I glanced at him out of the corner of my eye, wondering if he was making fun of me. His face was unreadable. I blushed, deciding it was probably better not to know.

We lapsed into silence for the rest of the trip, and it wasn’t until we pulled into a parking space near the Botanic Gardens that he spoke again.

“Well, Stinky, I have to admit I feel sorry for the guy.” He turned to look at me.

I raised an eyebrow at him. “Why?” I demanded.

Joel sighed. “Because he’s been wanting to kiss you for years, and you finally gave him a taste of it. He’s going to want more, Stinky.”

I thought about Brad’s words the night he took me to Ben’s:“I want … there’s so much that I want …”

“Oh God,” I muttered. “I’m a horrible person. I only kissed him back because …” I came to a choking stop. I’d been absolutely on the verge of blurting out, “To make myself forget the way my chest ached when I saw you with Julie.”

Joel sighed beside me. “You’re not a horrible person, Mel. You just do things sometimes without thinking about the consequences until it’s too late.”

I couldn’t argue with that.

“But hey, at least I didn’t sleep with him, right?” I tried to joke.

“Thank God for small mercies,” Joel muttered.

We walked side by side towards the Oriental Garden where the funeral was being held. Joel’s warm, male scent blew across me in the breeze, and I shivered.

“Cold, Stink?” Joel asked me quietly. I shook my head stubbornly, but the wind gusted harder and I trembled for real. Joel chuckled and slung an arm around my shoulders. He wasverywarm. Against my better judgement I nestled in closer to his body.

“You don’t have to act so tough all the time, you know. I know that you’re really a big baby under all the bravado,” he said wryly. I tried to wriggle out from under his arm, but he held me firmly against him.

I grunted unhappily. “Well, you don’t have to act like a dickhead all the time. I know that there’s more to you than that. At least, I think there’s more … actually I have no idea.”

Joel snickered quietly. “I have to keep you guessing, Stink.”

I snorted. “Why? Do you like it that I’m always confused when I’m around you?”

He turned and scooped a hand under my chin until I was staring into his face. “You’re so cute when you’re confused, Stinky.”

I rolled my eyes. “According to you, I’m cute no matter what sort of bad mood I’m in.”

He shrugged. “So, I’m in trouble for telling you that you’re cute now am I?”

I didn’t have a reply for that. He pulled me closer against him. I tried to ignore how much I liked being that close to him.

“You like this, don’t you Mel?” It was as if he’d read my thoughts.

I feigned ignorance. “I have no idea what you’re talking about, Joel.”

He chuckled. “I think you do. I think you like being in my arms way more than you’ll ever admit.”

I laughed sarcastically, if a little nervously. “Well, you’ll never know, since I’m never going to admit it, will you?”

He stopped walking and I was dragged to a halt. He turned me until my whole body was facing him.

“I wonder if I could make you admit it,” he breathed, his arms circling my waist, pulling me against him. I clamped my fingers down on his arms, but I couldn’t figure out if I wanted to push him away or drag him closer.

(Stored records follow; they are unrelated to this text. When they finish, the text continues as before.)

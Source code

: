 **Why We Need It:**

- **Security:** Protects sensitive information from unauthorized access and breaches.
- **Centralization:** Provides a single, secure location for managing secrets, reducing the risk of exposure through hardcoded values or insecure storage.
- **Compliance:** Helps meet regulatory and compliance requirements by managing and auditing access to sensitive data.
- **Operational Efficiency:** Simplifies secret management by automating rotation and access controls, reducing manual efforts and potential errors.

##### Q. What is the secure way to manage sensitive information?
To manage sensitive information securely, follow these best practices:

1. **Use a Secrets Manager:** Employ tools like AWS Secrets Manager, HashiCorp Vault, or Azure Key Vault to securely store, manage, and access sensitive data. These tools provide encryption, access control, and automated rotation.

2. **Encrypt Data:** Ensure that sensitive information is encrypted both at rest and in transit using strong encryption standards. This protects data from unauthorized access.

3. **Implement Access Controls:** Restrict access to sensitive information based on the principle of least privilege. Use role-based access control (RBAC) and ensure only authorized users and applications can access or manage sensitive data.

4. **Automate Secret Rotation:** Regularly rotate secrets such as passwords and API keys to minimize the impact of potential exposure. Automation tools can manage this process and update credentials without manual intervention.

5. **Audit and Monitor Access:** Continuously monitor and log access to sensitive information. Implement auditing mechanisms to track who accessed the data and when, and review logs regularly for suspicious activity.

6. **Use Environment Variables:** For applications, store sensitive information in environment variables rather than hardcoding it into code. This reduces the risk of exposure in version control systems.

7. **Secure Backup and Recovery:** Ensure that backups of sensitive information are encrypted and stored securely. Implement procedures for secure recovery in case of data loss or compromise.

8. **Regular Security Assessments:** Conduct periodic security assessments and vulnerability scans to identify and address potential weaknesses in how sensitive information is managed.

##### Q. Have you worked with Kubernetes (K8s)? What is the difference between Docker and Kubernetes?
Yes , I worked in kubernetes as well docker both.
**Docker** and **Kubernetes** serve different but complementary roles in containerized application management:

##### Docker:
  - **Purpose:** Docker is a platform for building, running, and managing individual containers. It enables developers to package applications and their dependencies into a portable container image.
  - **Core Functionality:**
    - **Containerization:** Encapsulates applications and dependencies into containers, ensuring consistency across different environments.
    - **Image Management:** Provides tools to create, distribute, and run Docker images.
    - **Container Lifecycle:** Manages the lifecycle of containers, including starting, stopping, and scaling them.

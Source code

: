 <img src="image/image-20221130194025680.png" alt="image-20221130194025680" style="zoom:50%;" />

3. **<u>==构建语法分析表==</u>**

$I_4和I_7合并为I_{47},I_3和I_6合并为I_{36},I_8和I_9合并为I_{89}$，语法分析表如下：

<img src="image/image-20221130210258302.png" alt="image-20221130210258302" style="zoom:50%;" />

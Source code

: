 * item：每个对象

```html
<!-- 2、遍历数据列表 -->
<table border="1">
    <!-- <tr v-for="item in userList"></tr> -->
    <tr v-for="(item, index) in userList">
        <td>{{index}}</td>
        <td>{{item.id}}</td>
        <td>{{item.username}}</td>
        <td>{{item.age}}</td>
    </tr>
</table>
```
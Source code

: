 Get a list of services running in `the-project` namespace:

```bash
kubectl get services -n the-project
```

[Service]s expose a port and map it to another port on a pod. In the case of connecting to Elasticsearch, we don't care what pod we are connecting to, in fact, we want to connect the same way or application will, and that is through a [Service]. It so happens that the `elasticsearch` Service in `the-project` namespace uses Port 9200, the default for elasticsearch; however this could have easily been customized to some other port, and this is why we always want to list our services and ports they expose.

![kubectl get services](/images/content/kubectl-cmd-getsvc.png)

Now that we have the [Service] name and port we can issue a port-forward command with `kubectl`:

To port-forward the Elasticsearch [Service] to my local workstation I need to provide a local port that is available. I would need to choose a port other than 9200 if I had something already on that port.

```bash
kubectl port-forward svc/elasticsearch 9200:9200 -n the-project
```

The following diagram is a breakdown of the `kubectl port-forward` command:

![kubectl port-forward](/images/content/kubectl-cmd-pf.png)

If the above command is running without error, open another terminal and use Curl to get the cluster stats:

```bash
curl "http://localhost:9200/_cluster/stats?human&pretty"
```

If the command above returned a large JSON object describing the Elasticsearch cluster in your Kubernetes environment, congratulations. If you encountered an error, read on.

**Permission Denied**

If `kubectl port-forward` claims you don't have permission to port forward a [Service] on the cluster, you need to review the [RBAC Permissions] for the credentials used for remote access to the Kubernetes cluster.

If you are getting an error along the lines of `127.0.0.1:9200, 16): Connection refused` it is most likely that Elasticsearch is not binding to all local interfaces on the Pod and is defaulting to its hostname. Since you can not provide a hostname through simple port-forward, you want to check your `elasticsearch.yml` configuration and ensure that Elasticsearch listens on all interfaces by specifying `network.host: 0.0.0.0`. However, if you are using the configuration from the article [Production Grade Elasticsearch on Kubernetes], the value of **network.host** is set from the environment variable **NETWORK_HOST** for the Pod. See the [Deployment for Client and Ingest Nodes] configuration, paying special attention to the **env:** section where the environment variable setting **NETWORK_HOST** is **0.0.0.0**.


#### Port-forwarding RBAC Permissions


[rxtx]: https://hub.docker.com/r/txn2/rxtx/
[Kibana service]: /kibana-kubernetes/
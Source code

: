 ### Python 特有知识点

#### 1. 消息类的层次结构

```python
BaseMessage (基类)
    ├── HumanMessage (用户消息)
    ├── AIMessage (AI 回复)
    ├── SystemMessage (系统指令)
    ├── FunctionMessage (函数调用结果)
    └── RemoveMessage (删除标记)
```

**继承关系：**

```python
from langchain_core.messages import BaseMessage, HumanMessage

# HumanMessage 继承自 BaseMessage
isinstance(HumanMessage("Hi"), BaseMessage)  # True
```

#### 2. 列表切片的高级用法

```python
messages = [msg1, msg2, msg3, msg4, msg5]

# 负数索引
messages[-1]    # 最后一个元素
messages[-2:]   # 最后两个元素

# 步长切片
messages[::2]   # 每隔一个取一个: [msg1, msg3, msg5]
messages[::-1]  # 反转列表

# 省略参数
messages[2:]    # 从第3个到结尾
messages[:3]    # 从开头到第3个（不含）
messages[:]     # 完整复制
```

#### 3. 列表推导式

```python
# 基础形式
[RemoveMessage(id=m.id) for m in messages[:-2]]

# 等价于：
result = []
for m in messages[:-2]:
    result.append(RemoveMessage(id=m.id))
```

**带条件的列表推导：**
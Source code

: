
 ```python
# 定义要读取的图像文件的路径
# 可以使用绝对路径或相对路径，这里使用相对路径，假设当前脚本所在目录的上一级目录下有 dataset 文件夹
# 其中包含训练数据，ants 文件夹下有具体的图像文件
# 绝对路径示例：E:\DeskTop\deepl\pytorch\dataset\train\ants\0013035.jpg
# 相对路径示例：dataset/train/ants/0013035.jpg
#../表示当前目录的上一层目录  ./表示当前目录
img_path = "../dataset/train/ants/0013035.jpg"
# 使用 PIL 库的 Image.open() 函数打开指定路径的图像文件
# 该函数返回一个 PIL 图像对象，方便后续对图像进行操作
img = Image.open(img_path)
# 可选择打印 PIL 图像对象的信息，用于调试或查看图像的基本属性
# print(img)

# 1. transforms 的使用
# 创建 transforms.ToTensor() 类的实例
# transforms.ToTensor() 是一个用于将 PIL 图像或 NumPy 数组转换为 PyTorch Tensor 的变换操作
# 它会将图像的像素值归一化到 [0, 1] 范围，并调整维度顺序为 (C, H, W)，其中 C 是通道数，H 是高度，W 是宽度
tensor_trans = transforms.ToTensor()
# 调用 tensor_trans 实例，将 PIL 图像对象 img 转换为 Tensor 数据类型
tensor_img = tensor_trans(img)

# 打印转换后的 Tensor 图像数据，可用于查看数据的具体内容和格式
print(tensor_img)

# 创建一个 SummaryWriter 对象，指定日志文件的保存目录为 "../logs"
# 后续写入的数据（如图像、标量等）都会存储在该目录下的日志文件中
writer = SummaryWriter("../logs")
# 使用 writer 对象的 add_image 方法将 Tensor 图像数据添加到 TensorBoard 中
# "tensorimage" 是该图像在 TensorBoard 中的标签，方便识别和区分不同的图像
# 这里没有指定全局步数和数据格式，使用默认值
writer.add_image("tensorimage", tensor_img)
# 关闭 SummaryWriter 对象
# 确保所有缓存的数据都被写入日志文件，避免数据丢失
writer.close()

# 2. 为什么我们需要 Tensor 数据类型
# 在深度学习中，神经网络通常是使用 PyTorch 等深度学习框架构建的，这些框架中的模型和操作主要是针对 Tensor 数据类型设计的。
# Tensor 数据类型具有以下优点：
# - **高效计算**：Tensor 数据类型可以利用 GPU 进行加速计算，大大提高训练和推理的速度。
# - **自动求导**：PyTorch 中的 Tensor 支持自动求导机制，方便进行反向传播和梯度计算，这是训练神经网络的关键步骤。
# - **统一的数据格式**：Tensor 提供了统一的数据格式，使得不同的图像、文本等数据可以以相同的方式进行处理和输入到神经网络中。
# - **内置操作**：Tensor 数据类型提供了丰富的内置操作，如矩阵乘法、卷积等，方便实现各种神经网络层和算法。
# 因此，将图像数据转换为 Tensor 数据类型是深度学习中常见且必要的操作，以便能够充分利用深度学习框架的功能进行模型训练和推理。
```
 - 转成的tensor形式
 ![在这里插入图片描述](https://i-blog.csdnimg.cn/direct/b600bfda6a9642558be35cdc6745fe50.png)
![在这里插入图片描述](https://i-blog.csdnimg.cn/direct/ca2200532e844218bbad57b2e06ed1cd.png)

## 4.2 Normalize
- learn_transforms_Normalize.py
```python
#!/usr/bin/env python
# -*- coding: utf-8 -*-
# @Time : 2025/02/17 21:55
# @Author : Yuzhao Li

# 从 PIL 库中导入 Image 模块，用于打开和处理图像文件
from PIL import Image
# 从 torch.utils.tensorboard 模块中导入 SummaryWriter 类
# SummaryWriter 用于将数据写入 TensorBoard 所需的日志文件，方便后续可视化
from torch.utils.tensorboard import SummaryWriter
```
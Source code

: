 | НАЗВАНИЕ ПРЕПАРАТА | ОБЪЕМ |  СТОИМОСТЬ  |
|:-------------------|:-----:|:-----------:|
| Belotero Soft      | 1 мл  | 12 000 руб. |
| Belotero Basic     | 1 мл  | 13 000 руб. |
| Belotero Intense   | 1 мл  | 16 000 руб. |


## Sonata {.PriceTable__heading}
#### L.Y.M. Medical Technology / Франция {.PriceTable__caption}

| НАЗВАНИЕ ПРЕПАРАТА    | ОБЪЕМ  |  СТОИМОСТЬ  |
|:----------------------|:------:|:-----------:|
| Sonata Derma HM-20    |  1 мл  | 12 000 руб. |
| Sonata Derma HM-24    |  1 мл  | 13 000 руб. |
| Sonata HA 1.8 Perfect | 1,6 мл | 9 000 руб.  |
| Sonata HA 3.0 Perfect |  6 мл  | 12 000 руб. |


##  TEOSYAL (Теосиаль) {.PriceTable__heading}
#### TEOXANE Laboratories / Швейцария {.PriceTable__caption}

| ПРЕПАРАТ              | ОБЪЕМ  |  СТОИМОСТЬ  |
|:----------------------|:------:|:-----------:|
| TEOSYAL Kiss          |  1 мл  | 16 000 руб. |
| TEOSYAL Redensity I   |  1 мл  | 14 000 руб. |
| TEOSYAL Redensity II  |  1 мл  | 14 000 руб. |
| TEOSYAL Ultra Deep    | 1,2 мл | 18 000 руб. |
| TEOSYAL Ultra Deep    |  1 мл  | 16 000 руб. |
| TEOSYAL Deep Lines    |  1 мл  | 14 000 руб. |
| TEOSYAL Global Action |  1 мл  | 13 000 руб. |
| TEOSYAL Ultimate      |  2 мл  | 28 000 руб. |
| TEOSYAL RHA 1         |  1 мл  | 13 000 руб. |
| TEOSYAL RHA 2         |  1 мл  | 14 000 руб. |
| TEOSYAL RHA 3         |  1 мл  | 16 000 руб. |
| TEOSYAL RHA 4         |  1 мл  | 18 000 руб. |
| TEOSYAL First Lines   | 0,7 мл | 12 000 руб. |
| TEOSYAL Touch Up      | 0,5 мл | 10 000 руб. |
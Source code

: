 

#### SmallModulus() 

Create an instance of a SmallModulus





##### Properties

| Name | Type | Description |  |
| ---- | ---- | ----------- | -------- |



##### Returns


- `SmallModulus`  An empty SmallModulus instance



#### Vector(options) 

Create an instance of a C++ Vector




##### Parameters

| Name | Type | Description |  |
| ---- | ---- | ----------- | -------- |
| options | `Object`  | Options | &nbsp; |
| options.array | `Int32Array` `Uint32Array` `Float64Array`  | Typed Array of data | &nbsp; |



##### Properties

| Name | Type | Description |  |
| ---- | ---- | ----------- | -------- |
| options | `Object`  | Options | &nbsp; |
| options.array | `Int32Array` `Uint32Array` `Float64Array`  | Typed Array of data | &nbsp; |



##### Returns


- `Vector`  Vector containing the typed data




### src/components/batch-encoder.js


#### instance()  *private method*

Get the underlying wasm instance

I sucked in a breath. “Joel, this is totally inappropriate. We’re here to attend a child’s funeral! Get off!” My voice was panicked. I was cranky with him; that was all. It had nothing to do with the fact that it had taken every ounce of my self-control not to close the gap between us myself.

He leaned away, a self-satisfied smile on his face. Then he sneaked in and brushed those full lips briefly against my cheek.

“You’re right, Stink. I’ll make you admit it some other time.”